The data
· · · · · · ·

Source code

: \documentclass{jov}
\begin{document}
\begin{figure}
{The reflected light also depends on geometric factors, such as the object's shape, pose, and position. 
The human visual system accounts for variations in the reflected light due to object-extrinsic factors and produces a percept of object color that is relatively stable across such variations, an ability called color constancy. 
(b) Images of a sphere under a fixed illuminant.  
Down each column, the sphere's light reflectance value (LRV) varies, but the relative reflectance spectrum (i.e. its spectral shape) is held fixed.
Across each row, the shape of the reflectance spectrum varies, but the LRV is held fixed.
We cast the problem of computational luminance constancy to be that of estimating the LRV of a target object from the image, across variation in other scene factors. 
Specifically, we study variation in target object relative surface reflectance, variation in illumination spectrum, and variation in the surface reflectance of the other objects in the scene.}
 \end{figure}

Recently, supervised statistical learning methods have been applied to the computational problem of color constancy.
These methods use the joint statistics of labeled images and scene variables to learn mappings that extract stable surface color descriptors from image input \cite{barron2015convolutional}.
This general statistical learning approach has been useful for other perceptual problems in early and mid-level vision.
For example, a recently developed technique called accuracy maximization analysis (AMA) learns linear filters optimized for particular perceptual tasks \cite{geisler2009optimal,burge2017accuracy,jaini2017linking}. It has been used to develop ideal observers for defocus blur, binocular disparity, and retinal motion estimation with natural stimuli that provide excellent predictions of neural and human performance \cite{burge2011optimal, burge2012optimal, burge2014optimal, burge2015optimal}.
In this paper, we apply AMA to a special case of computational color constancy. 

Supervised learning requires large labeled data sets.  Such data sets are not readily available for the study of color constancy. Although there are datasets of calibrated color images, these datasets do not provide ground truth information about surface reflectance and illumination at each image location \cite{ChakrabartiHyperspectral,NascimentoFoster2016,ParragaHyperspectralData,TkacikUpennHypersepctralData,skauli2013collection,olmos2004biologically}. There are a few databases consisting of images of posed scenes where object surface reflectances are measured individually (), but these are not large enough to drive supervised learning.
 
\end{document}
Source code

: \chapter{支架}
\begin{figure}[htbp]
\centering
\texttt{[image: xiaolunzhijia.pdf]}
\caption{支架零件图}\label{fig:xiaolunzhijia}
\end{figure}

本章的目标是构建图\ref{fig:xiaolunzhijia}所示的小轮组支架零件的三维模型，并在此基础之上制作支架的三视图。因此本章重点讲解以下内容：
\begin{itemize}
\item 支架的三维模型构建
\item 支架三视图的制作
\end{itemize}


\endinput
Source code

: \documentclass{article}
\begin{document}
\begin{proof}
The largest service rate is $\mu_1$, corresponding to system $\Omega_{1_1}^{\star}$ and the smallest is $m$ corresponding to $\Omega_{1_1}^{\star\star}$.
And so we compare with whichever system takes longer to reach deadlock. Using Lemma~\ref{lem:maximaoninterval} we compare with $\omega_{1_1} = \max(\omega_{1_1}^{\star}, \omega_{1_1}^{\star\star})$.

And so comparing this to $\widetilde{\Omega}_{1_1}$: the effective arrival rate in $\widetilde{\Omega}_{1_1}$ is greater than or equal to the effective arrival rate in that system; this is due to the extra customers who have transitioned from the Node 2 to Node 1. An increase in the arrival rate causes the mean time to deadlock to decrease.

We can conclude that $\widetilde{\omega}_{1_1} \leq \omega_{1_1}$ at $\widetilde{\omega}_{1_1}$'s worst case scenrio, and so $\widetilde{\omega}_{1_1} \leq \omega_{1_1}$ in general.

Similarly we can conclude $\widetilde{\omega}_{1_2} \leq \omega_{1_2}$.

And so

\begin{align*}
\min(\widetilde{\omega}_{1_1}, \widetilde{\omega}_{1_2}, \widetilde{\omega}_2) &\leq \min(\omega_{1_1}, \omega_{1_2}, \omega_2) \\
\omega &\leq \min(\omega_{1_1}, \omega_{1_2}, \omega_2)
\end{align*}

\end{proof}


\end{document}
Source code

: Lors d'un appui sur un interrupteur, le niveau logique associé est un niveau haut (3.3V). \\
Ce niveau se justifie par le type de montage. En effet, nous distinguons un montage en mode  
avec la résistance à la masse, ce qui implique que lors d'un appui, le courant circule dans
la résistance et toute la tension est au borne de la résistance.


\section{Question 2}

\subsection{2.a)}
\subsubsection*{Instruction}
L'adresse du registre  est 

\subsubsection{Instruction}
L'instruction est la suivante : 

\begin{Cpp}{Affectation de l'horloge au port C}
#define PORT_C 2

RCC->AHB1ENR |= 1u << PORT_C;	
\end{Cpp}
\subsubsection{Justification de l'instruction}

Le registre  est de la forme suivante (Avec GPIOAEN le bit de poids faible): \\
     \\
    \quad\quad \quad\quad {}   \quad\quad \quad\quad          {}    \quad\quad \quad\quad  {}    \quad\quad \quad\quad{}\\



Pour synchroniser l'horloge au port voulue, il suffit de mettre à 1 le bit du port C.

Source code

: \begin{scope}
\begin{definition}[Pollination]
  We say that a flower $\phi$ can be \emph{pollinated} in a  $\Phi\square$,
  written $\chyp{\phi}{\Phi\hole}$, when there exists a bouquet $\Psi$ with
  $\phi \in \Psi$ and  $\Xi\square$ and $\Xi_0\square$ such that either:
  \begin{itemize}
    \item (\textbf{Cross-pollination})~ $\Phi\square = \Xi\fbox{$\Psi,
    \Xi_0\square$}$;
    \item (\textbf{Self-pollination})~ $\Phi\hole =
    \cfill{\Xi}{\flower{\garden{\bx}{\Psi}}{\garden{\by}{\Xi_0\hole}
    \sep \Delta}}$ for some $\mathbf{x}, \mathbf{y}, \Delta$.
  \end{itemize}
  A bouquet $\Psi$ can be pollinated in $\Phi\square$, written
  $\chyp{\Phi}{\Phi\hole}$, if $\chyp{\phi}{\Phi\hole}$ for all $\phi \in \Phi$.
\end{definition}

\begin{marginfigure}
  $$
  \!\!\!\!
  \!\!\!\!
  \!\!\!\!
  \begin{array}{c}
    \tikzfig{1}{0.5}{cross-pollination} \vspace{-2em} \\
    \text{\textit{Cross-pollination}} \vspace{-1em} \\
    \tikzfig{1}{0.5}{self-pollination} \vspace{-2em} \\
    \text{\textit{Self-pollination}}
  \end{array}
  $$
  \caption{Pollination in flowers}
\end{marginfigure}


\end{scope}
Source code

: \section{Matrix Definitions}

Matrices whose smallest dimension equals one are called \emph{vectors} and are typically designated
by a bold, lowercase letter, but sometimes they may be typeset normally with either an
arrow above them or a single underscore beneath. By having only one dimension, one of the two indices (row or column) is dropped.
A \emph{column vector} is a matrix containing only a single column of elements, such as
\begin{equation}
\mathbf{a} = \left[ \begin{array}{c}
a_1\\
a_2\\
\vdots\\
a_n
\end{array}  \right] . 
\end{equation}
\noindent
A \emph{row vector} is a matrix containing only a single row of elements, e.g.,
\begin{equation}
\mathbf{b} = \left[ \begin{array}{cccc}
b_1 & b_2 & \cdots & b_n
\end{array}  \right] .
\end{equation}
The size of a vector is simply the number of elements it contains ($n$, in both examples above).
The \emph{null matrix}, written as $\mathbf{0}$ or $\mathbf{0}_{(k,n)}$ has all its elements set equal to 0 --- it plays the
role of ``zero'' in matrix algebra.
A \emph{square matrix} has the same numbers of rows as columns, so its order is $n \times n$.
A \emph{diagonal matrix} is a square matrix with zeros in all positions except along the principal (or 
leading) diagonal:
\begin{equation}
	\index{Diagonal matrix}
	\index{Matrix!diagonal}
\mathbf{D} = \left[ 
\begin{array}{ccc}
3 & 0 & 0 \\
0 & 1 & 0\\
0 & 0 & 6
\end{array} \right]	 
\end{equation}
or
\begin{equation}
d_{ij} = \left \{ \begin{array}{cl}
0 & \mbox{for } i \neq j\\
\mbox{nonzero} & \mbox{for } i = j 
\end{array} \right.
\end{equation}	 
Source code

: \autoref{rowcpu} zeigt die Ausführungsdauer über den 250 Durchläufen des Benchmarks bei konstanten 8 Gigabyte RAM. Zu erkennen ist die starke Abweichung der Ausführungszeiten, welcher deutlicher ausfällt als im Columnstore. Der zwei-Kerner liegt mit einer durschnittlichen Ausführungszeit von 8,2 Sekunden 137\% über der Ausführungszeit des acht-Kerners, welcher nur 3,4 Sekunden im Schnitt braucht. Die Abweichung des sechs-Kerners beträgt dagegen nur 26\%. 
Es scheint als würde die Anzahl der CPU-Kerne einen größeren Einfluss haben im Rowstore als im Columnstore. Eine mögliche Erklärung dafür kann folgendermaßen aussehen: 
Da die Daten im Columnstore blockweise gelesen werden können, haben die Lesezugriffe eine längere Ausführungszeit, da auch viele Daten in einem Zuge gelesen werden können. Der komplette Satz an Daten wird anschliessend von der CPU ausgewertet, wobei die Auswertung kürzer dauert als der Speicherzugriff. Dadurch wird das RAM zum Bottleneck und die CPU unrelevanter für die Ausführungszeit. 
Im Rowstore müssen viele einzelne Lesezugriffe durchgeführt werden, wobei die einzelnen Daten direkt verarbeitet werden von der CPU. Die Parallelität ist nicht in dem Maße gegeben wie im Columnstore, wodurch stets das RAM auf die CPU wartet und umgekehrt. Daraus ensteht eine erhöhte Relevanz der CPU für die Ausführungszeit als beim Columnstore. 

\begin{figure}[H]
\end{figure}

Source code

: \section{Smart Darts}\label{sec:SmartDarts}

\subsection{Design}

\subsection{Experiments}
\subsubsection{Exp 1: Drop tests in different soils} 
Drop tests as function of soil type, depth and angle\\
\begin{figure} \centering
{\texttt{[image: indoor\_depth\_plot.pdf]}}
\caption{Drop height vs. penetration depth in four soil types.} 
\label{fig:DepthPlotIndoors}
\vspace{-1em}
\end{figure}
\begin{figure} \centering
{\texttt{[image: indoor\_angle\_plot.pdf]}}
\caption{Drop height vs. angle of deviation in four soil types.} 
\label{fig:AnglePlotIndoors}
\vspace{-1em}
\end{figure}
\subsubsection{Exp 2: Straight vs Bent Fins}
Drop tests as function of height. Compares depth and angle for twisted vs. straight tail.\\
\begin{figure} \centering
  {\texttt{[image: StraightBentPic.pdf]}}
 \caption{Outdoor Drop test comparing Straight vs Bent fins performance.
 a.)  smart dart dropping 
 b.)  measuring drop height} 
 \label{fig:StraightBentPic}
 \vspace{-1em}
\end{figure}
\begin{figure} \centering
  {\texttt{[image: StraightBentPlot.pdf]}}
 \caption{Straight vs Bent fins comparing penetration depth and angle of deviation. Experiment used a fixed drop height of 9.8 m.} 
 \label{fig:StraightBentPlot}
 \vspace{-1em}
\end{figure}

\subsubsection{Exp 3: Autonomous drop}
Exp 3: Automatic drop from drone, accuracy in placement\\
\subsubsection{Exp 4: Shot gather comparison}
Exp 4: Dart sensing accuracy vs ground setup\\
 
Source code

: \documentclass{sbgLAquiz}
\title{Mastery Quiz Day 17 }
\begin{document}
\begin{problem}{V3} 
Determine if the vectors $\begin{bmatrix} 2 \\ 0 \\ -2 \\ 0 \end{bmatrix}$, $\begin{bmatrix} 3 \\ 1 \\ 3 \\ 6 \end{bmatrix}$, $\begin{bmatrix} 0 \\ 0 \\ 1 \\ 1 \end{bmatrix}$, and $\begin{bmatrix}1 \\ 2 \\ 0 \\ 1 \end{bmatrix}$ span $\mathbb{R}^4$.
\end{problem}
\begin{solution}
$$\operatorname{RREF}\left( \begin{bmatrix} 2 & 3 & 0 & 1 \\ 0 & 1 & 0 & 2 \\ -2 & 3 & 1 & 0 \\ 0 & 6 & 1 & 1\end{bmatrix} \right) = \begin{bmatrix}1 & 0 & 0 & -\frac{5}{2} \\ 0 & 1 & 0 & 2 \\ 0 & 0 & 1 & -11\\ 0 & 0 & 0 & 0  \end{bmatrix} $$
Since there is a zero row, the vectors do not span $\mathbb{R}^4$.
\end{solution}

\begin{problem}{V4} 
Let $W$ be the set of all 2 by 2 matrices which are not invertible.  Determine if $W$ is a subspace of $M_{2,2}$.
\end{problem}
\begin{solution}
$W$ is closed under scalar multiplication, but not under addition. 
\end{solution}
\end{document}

· · · · · · ·

What is expected
Using the records above, list each line that includes "called".

Answer to this task
The human visual system accounts for variations in the reflected light due to object-extrinsic factors and produces a percept of object color that is relatively stable across such variations, an ability called color constancy. 
For example, a recently developed technique called accuracy maximization analysis (AMA) learns linear filters optimized for particular perceptual tasks \cite{geisler2009optimal,burge2017accuracy,jaini2017linking}. It has been used to develop ideal observers for defocus blur, binocular disparity, and retinal motion estimation with natural stimuli that provide excellent predictions of neural and human performance \cite{burge2011optimal, burge2012optimal, burge2014optimal, burge2015optimal}.
Matrices whose smallest dimension equals one are called \emph{vectors} and are typically designated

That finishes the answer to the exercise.